Das Kapitel 15 startet mit drei Geschichten zum Thema „Verloren und Wiedergefunden“ – das verlorene Schaf, die verlorene Münze und, wohl eine der bekanntesten Geschichten des Neuen Testaments, der verlorene Sohn. Die Pointe der Geschichten ist, dass wir „verloren“ als einem Ort der Einsamkeit, Armut und Orientierungslosigkeit nicht hinnehmen sollten. Niemand soll an diesem Ort der Verzweiflung bleiben müssen. Die Fragen, die dahinter stecken sind nie „Lohnt sich der Aufwand?“ oder „Rechnet sich das?“. In der Ethik Jesu zählt der Einzelne mit seiner Not. Das eine Schaf, auch wenn man noch 99 andere hat. Die eine Münze, obwohl es doch nur eine ist. Der eine Sohn, auch wenn er doch freiwillig gegangen ist. Es geht um den, der gerade einsam ist, gefährdet ist, arm und orientierungslos ist. Es geht nicht darum, dass die 99 gegen das eine ausgespielt werden, Bedürfnisse verglichen werden, sondern die Not des einen ernstgenommen wird. Und es geht um die Freude, wenn dieses Eine wiedergefunden, versöhnt und wiederhergestellt wird.
Jesus erzählt diese Geschichten in der Anwesenheit der Pharisäer. Der führenden geistlichen Elite, gemäß deren Regeln und Vorstellungen, Menschen allzu schnell aus dem Raster fielen und an den Rand der Gesellschaft geschoben wurden. Aus deren Sicht das Verlorene egal war, solange die Masse dabei blieb.

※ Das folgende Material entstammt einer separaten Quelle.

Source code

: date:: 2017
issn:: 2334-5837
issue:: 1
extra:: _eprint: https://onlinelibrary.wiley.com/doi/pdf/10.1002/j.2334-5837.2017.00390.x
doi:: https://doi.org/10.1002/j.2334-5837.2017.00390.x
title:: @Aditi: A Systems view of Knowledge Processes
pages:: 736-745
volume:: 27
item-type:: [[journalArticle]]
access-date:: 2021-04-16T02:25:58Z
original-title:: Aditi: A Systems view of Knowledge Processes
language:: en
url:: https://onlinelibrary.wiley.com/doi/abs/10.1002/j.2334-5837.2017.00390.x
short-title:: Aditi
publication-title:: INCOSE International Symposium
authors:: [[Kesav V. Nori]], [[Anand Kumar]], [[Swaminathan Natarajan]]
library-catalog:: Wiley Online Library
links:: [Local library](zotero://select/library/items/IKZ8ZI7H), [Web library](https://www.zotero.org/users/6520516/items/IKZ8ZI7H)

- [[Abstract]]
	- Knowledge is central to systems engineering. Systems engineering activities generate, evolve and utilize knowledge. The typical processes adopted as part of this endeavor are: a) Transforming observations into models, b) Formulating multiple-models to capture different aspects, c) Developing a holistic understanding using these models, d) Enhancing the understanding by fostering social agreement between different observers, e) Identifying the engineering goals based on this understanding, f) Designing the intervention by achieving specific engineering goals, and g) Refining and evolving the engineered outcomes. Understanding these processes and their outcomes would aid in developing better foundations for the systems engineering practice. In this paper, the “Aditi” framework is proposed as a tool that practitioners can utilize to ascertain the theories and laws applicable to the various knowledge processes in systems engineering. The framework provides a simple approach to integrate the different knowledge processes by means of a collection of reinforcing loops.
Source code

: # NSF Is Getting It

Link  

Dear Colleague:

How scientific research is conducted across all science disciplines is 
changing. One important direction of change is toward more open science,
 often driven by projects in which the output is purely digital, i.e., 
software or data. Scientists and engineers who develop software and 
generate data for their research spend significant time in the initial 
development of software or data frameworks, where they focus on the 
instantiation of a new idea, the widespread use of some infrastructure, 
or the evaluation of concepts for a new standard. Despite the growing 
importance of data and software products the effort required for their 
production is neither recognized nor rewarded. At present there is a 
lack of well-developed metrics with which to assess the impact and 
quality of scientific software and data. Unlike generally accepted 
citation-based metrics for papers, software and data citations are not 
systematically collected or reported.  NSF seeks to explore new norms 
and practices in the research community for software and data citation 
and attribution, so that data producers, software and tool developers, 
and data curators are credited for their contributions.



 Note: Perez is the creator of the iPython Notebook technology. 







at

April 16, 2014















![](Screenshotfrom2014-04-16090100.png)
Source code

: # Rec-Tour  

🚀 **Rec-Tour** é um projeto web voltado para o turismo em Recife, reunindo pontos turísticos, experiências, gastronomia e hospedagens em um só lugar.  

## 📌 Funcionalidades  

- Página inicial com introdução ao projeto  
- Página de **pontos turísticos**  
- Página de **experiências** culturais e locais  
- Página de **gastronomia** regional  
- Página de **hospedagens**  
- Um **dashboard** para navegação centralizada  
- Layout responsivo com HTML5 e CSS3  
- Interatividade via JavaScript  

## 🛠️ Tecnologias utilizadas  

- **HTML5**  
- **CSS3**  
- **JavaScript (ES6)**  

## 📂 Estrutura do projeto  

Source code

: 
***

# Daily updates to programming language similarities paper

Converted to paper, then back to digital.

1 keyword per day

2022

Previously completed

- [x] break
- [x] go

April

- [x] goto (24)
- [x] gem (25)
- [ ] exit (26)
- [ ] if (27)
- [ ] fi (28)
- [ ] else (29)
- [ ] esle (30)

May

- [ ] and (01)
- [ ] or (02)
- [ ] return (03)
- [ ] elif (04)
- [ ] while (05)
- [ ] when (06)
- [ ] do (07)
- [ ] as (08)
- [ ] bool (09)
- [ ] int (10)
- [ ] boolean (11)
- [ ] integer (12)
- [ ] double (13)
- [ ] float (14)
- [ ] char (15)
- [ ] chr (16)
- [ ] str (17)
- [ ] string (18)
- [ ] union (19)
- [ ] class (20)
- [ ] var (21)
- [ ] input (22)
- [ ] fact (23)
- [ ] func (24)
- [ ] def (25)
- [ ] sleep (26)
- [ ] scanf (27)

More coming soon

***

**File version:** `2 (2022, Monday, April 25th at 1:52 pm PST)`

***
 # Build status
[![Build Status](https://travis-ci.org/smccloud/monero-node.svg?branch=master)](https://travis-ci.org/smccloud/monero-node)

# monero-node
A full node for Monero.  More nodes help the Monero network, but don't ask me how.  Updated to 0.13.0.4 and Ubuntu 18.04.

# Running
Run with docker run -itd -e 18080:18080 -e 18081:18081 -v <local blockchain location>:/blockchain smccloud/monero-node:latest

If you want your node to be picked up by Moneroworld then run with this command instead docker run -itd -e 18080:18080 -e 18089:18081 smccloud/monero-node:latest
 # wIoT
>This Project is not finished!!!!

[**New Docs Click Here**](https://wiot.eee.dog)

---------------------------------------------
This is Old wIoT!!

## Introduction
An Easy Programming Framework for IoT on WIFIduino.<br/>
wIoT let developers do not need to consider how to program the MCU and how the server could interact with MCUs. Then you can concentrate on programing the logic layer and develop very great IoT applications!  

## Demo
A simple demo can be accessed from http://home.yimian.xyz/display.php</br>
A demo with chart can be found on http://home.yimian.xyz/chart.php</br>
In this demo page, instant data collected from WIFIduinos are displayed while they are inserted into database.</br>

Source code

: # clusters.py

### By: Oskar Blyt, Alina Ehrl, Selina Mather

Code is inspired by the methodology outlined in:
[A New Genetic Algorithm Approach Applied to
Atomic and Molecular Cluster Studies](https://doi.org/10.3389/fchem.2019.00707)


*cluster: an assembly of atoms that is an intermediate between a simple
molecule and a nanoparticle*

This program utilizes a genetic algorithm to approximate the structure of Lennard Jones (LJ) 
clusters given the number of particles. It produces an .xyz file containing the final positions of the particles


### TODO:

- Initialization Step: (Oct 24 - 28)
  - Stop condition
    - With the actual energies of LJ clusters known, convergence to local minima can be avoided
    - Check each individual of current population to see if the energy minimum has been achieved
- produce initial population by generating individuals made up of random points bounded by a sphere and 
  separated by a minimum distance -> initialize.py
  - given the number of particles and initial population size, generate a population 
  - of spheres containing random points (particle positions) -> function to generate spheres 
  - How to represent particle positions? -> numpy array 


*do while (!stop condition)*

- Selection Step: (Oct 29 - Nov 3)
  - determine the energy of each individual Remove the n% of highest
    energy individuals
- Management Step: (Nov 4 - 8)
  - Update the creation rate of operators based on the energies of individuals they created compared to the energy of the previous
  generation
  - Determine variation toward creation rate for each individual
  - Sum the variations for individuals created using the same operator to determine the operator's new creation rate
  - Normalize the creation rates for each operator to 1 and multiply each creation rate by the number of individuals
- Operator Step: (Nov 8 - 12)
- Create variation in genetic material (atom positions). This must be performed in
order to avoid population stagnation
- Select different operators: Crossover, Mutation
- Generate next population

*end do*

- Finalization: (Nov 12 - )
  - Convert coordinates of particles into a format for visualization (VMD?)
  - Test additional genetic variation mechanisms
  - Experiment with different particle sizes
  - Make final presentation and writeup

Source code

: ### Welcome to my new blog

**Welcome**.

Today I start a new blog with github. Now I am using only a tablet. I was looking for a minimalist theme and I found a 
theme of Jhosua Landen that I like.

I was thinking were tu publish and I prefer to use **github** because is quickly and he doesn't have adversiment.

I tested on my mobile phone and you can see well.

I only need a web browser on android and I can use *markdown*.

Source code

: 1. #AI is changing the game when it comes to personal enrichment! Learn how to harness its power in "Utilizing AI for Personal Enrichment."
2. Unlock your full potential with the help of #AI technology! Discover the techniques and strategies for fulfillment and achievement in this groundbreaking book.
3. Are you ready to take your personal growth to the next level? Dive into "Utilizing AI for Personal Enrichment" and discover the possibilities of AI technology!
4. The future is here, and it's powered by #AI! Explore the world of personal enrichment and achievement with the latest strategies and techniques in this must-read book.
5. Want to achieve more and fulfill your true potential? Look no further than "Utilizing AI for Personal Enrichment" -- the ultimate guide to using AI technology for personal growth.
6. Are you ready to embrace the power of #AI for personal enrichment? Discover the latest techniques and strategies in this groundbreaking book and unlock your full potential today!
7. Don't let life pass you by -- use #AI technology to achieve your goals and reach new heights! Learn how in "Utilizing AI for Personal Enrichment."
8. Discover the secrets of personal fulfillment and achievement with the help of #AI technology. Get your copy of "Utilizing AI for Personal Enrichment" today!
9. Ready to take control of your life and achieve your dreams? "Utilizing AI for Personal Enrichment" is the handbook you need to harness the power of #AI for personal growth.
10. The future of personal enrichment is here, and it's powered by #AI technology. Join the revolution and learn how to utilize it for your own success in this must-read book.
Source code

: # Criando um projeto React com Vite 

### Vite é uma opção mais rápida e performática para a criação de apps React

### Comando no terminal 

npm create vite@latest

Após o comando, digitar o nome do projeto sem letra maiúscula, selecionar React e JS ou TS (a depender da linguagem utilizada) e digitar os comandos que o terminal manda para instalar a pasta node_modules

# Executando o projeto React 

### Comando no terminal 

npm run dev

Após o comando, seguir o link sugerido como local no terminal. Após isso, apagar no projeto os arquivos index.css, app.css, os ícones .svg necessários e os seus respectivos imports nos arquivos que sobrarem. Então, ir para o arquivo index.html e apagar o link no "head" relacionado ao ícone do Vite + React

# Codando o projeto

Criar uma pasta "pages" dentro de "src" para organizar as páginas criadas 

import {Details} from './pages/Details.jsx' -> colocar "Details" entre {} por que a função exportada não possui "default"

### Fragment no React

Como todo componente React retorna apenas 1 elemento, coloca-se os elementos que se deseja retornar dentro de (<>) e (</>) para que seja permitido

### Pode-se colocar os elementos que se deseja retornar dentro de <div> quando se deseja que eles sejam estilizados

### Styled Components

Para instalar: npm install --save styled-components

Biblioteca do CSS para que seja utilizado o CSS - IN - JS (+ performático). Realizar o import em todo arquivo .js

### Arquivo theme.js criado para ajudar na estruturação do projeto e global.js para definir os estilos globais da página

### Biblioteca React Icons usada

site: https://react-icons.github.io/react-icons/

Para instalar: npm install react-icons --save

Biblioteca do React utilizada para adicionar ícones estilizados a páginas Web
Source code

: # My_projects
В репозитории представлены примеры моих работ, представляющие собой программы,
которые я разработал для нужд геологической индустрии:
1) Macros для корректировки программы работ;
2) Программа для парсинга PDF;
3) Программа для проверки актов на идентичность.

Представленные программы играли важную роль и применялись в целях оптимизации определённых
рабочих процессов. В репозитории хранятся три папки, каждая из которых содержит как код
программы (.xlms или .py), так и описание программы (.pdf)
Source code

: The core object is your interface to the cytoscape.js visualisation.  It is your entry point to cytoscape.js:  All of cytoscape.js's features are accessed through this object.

Ganz anders ist der Vater des Verlorenen Sohnes. Er hält nicht nur tagtäglich Ausschau nach dem Sohn, sondern sprudelt über vor Freude über dessen Heimkommen:
„Der Vater sah ihn schon von weitem kommen, voller Mitleid lief er ihm entgegen, fiel ihm um den Hals und küsste ihn.“ [Lukas 15,20]
Es gibt eine fette Party, denn was für ein Geschenk, dass der eine Sohn, der weg war, wieder da ist. Jesus zeigt uns damit: Hey, so ist Gott. Gott wünscht sich Versöhnung, Wiederherstellung – dein Heimkommen zu ihm.
Und dann ist da aber noch der andere Sohn, dessen Freude sich gelinde gesagt im Zaum hält:
„Der ältere Bruder wurde zornig und wollte nicht ins Haus hineingehen.“ [Lukas 15,31]
Da entlädt sich Ärger. Da brechen Anklagen und Vorwürfe heraus. Es ist die Bitterkeit eines Menschen, der sich formal an die Regeln gehalten hat und dafür keine Lebensbelohnung bekommt. Das Gefühl zu kurz zu kommen und benachteiligt zu werden, obwohl man nicht der „Verlorene“ ist.
Doch in diesem Moment wird dieser andere Sohn zum Verlorenen und tritt selbst an einen Ort der Not und Verzweiflung. Und auch dieses Mal geht der Vater einen Schritt auf ihn zu – er bleibt nicht auf dem Fest, sondern geht raus zu ihm und stellt sich dessen Zorn.
Es ist ein Angebot der Liebe, das der Vater ihm entgegenhält:
„Kind, sagte der Vater zu ihm, du bist immer bei mir, und alles, was mir gehört, gehört auch dir.“ [Lukas 15,32]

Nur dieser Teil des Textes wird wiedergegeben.